Start of MATERIAL PROVIDED
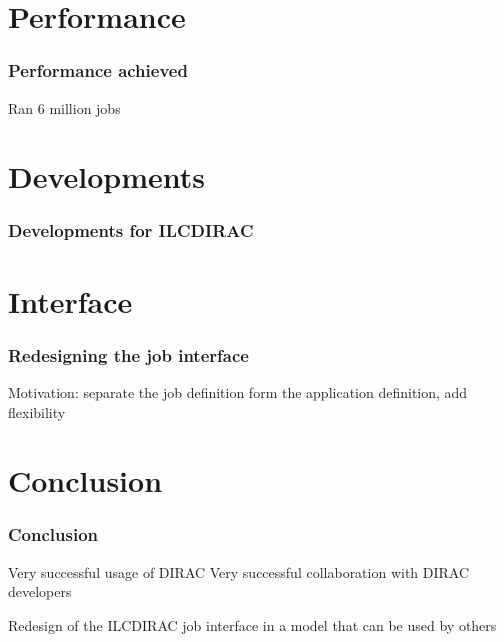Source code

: \documentclass{beamer}
\begin{document}
\section{Performance}
\begin{frame}
  \frametitle{Performance achieved}
Ran 6 million jobs
\end{frame}

\section{Developments}
\begin{frame}
  \frametitle{Developments for ILCDIRAC}

\end{frame}

\section{Interface}
\label{sec:interface}
\begin{frame}
  \frametitle{Redesigning the job interface}

Motivation: separate the job definition form the application
definition, add flexibility

\end{frame}

\section{Conclusion}
\label{sec:conclusion}
\begin{frame}
  \frametitle{Conclusion}
Very successful usage of DIRAC
Very successful collaboration with DIRAC developers

Redesign of the ILCDIRAC job interface in a model that can be used by others
\end{frame}
\end{document}
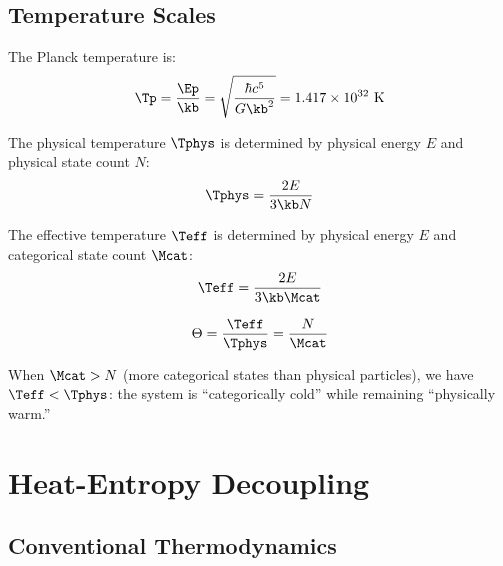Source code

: \subsection{Temperature Scales}

\begin{definition}
The Planck temperature is:
\begin{equation}
\Tp = \frac{\Ep}{\kb} = \sqrt{\frac{\hbar c^5}{G \kb^2}} = 1.417 \times 10^{32} \text{ K}
\end{equation}
\end{definition}

\begin{definition}
The physical temperature $\Tphys$ is determined by physical energy $E$ and physical state count $N$:
\begin{equation}
\Tphys = \frac{2E}{3\kb N}
\end{equation}
\end{definition}

\begin{definition}
The effective temperature $\Teff$ is determined by physical energy $E$ and categorical state count $\Mcat$:
\begin{equation}
\Teff = \frac{2E}{3\kb \Mcat}
\end{equation}
\end{definition}

\begin{definition}
\begin{equation}
\Theta = \frac{\Teff}{\Tphys} = \frac{N}{\Mcat}
\end{equation}
\end{definition}

When $\Mcat > N$ (more categorical states than physical particles), we have $\Teff < \Tphys$: the system is ``categorically cold'' while remaining ``physically warm.''

\section{Heat-Entropy Decoupling}

\subsection{Conventional Thermodynamics}

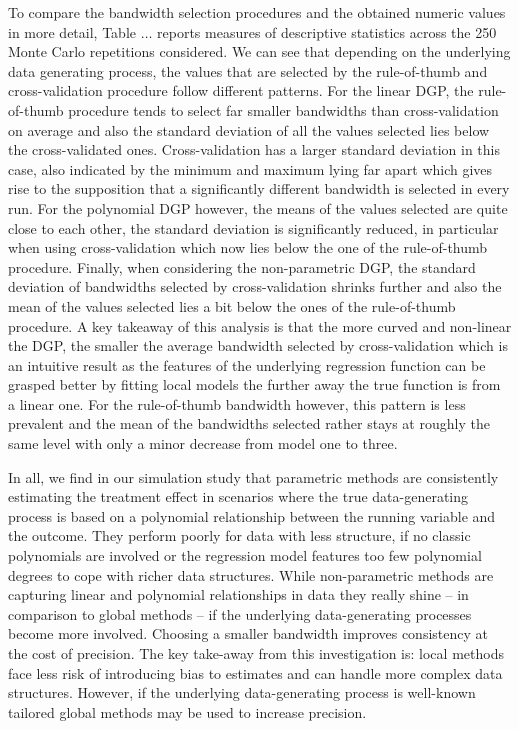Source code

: To compare the bandwidth selection procedures and the obtained numeric values in more detail, Table $\dots$ reports measures of descriptive statistics across the 250 Monte Carlo repetitions considered. We can see that depending on the underlying data generating process, the values that are selected by the rule-of-thumb and cross-validation procedure follow different patterns. For the linear DGP, the rule-of-thumb procedure tends to select far smaller bandwidths than cross-validation on average and also the standard deviation of all the values selected lies below the cross-validated ones. Cross-validation has a larger standard deviation in this case, also indicated by the minimum and maximum lying far apart which gives rise to the supposition that a significantly different bandwidth is selected in every run. For the polynomial DGP however, the means of the values selected are quite close to each other, the standard deviation is significantly reduced, in particular when using cross-validation which now lies below the one of the rule-of-thumb procedure. Finally, when considering the non-parametric DGP, the standard deviation of bandwidths selected by cross-validation shrinks further and also the mean of the values selected lies a bit below the ones of the rule-of-thumb procedure. A key takeaway of this analysis is that the more curved and non-linear the DGP, the smaller the average bandwidth selected by cross-validation which is an intuitive result as the features of the underlying regression function can be grasped better by fitting local models the further away the true function is from a linear one. For the rule-of-thumb bandwidth however, this pattern is less prevalent and the mean of the bandwidths selected rather stays at roughly the same level with only a minor decrease from model one to three.

In all, we find in our simulation study that parametric methods are consistently estimating the treatment effect in scenarios where the true data-generating process is based on a polynomial relationship between the running variable and the outcome. They perform poorly for data with less structure, if no classic polynomials are involved or the regression model features too few polynomial degrees to cope with richer data structures. While non-parametric methods are capturing linear and polynomial relationships in data they really shine -- in comparison to global methods -- if the underlying data-generating processes become more involved. Choosing a smaller bandwidth improves consistency at the cost of precision. The key take-away from this investigation is: local methods face less risk of introducing bias to estimates and can handle more complex data structures. However, if the underlying data-generating process is well-known tailored global methods may be used to increase precision.











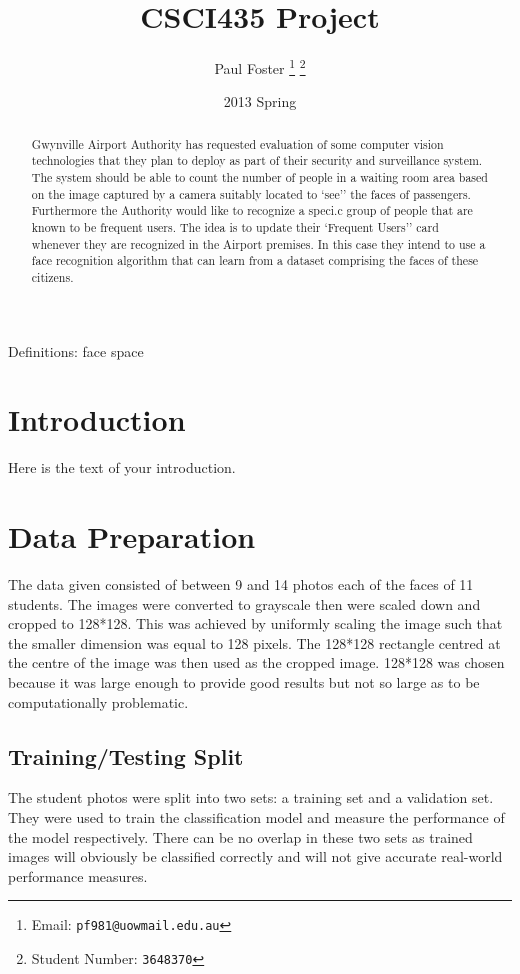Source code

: \documentclass{article}
\begin{document}
\title{CSCI435 Project}
\author{Paul Foster
	\thanks{Email: \texttt{pf981@uowmail.edu.au}}
	\thanks{Student Number: \texttt{3648370}}}
\date{2013 Spring}

\maketitle

\renewcommand\abstractname{Executive Summary}
\begin{abstract}
Gwynville Airport Authority has requested evaluation of some computer vision
technologies that they plan to deploy as part of their security and surveillance system.
The system should be able to count the number of people in a waiting room area based
on the image captured by a camera suitably located to `see'' the faces of passengers. Furthermore the Authority would like to recognize a speci.c group of people that are known
to be frequent users. The idea is to update their `Frequent Users'' card whenever they
are recognized in the Airport premises. In this case they intend to use a face recognition
algorithm that can learn from a dataset comprising the faces of these citizens.
\end{abstract}

Definitions: face space

\section{Introduction}
Here is the text of your introduction.

\section{Data Preparation}
The data given consisted of between 9 and 14 photos each of the faces of 11 students. The images were converted to grayscale then were scaled down and cropped to 128*128. This was achieved by uniformly scaling the image such that the smaller dimension was equal to 128 pixels. The 128*128 rectangle centred at the centre of the image was then used as the cropped image. 128*128 was chosen because it was large enough to provide good results but not so large as to be computationally problematic.


\subsection{Training/Testing Split}
The student photos were split into two sets: a training set and a validation set. They were used to train the classification model and measure the performance of the model respectively. There can be no overlap in these two sets as trained images will obviously be classified correctly and will not give accurate real-world performance measures.
\end{document}
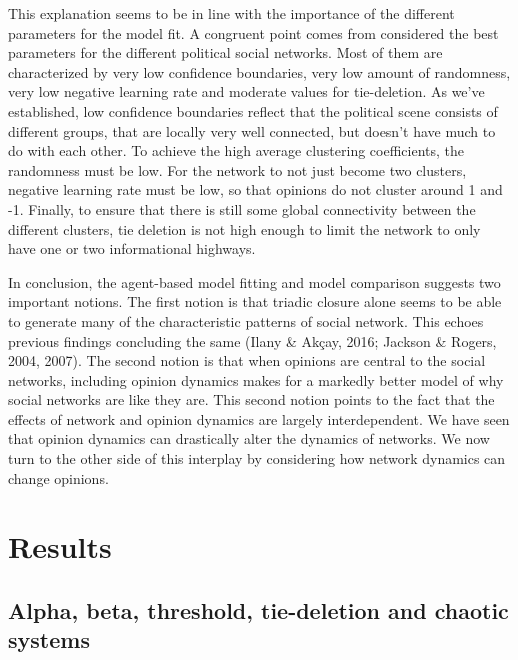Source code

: \documentclass{article}
\begin{document}
This explanation seems to be in line with the importance of the different parameters for the model fit. A congruent point comes from considered the best parameters for the different political social networks. Most of them are characterized by very low confidence boundaries, very low amount of randomness, very low negative learning rate and moderate values for tie-deletion. As we’ve established, low confidence boundaries reflect that the political scene consists of different groups, that are locally very well connected, but doesn’t have much to do with each other. To achieve the high average clustering coefficients, the randomness must be low. For the network to not just become two clusters, negative learning rate must be low, so that opinions do not cluster around 1 and -1. Finally, to ensure that there is still some global connectivity between the different clusters, tie deletion is not high enough to limit the network to only have one or two informational highways. 

In conclusion, the agent-based model fitting and model comparison suggests two important notions. The first notion is that triadic closure alone seems to be able to generate many of the characteristic patterns of social network. This echoes previous findings concluding the same (Ilany \& Akçay, 2016; Jackson \& Rogers, 2004, 2007). The second notion is that when opinions are central to the social networks, including opinion dynamics makes for a markedly better model of why social networks are like they are. 
This second notion points to the fact that the effects of network and opinion dynamics are largely interdependent. We have seen that opinion dynamics can drastically alter the dynamics of networks. We now turn to the other side of this interplay by considering how network dynamics can change opinions.

\section{Results}

\subsection{Alpha, beta, threshold, tie-deletion and chaotic systems}
\end{document}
End of MATERIAL PROVIDED
• EXERCISE DIRECTIONS: Set down the material above as is, without any pictures.

• WRITTEN RESPONSE:
Source code

: \documentclass{beamer}
\begin{document}
\section{Performance}
\begin{frame}
  \frametitle{Performance achieved}
Ran 6 million jobs
\end{frame}

\section{Developments}
\begin{frame}
  \frametitle{Developments for ILCDIRAC}

\end{frame}

\section{Interface}
\label{sec:interface}
\begin{frame}
  \frametitle{Redesigning the job interface}

Motivation: separate the job definition form the application
definition, add flexibility

\end{frame}

\section{Conclusion}
\label{sec:conclusion}
\begin{frame}
  \frametitle{Conclusion}
Very successful usage of DIRAC
Very successful collaboration with DIRAC developers

Redesign of the ILCDIRAC job interface in a model that can be used by others
\end{frame}
\end{document}
Source code

: \subsection{Temperature Scales}

\begin{definition}
The Planck temperature is:
\begin{equation}
\Tp = \frac{\Ep}{\kb} = \sqrt{\frac{\hbar c^5}{G \kb^2}} = 1.417 \times 10^{32} \text{ K}
\end{equation}
\end{definition}

\begin{definition}
The physical temperature $\Tphys$ is determined by physical energy $E$ and physical state count $N$:
\begin{equation}
\Tphys = \frac{2E}{3\kb N}
\end{equation}
\end{definition}

\begin{definition}
The effective temperature $\Teff$ is determined by physical energy $E$ and categorical state count $\Mcat$:
\begin{equation}
\Teff = \frac{2E}{3\kb \Mcat}
\end{equation}
\end{definition}

\begin{definition}
\begin{equation}
\Theta = \frac{\Teff}{\Tphys} = \frac{N}{\Mcat}
\end{equation}
\end{definition}

When $\Mcat > N$ (more categorical states than physical particles), we have $\Teff < \Tphys$: the system is ``categorically cold'' while remaining ``physically warm.''

\section{Heat-Entropy Decoupling}

\subsection{Conventional Thermodynamics}

Source code

: To compare the bandwidth selection procedures and the obtained numeric values in more detail, Table $\dots$ reports measures of descriptive statistics across the 250 Monte Carlo repetitions considered. We can see that depending on the underlying data generating process, the values that are selected by the rule-of-thumb and cross-validation procedure follow different patterns. For the linear DGP, the rule-of-thumb procedure tends to select far smaller bandwidths than cross-validation on average and also the standard deviation of all the values selected lies below the cross-validated ones. Cross-validation has a larger standard deviation in this case, also indicated by the minimum and maximum lying far apart which gives rise to the supposition that a significantly different bandwidth is selected in every run. For the polynomial DGP however, the means of the values selected are quite close to each other, the standard deviation is significantly reduced, in particular when using cross-validation which now lies below the one of the rule-of-thumb procedure. Finally, when considering the non-parametric DGP, the standard deviation of bandwidths selected by cross-validation shrinks further and also the mean of the values selected lies a bit below the ones of the rule-of-thumb procedure. A key takeaway of this analysis is that the more curved and non-linear the DGP, the smaller the average bandwidth selected by cross-validation which is an intuitive result as the features of the underlying regression function can be grasped better by fitting local models the further away the true function is from a linear one. For the rule-of-thumb bandwidth however, this pattern is less prevalent and the mean of the bandwidths selected rather stays at roughly the same level with only a minor decrease from model one to three.

In all, we find in our simulation study that parametric methods are consistently estimating the treatment effect in scenarios where the true data-generating process is based on a polynomial relationship between the running variable and the outcome. They perform poorly for data with less structure, if no classic polynomials are involved or the regression model features too few polynomial degrees to cope with richer data structures. While non-parametric methods are capturing linear and polynomial relationships in data they really shine -- in comparison to global methods -- if the underlying data-generating processes become more involved. Choosing a smaller bandwidth improves consistency at the cost of precision. The key take-away from this investigation is: local methods face less risk of introducing bias to estimates and can handle more complex data structures. However, if the underlying data-generating process is well-known tailored global methods may be used to increase precision.











Source code

: \documentclass{article}
\begin{document}
\title{CSCI435 Project}
\author{Paul Foster
	\thanks{Email: \texttt{pf981@uowmail.edu.au}}
	\thanks{Student Number: \texttt{3648370}}}
\date{2013 Spring}

\maketitle

\renewcommand\abstractname{Executive Summary}
\begin{abstract}
Gwynville Airport Authority has requested evaluation of some computer vision
technologies that they plan to deploy as part of their security and surveillance system.
The system should be able to count the number of people in a waiting room area based
on the image captured by a camera suitably located to `see'' the faces of passengers. Furthermore the Authority would like to recognize a speci.c group of people that are known
to be frequent users. The idea is to update their `Frequent Users'' card whenever they
are recognized in the Airport premises. In this case they intend to use a face recognition
algorithm that can learn from a dataset comprising the faces of these citizens.
\end{abstract}

Definitions: face space

\section{Introduction}
Here is the text of your introduction.

\section{Data Preparation}
The data given consisted of between 9 and 14 photos each of the faces of 11 students. The images were converted to grayscale then were scaled down and cropped to 128*128. This was achieved by uniformly scaling the image such that the smaller dimension was equal to 128 pixels. The 128*128 rectangle centred at the centre of the image was then used as the cropped image. 128*128 was chosen because it was large enough to provide good results but not so large as to be computationally problematic.


\subsection{Training/Testing Split}
The student photos were split into two sets: a training set and a validation set. They were used to train the classification model and measure the performance of the model respectively. There can be no overlap in these two sets as trained images will obviously be classified correctly and will not give accurate real-world performance measures.
\end{document}
Source code

: \documentclass{article}
\begin{document}
This explanation seems to be in line with the importance of the different parameters for the model fit. A congruent point comes from considered the best parameters for the different political social networks. Most of them are characterized by very low confidence boundaries, very low amount of randomness, very low negative learning rate and moderate values for tie-deletion. As we’ve established, low confidence boundaries reflect that the political scene consists of different groups, that are locally very well connected, but doesn’t have much to do with each other. To achieve the high average clustering coefficients, the randomness must be low. For the network to not just become two clusters, negative learning rate must be low, so that opinions do not cluster around 1 and -1. Finally, to ensure that there is still some global connectivity between the different clusters, tie deletion is not high enough to limit the network to only have one or two informational highways. 

In conclusion, the agent-based model fitting and model comparison suggests two important notions. The first notion is that triadic closure alone seems to be able to generate many of the characteristic patterns of social network. This echoes previous findings concluding the same (Ilany \& Akçay, 2016; Jackson \& Rogers, 2004, 2007). The second notion is that when opinions are central to the social networks, including opinion dynamics makes for a markedly better model of why social networks are like they are. 
This second notion points to the fact that the effects of network and opinion dynamics are largely interdependent. We have seen that opinion dynamics can drastically alter the dynamics of networks. We now turn to the other side of this interplay by considering how network dynamics can change opinions.

\section{Results}

\subsection{Alpha, beta, threshold, tie-deletion and chaotic systems}
\end{document}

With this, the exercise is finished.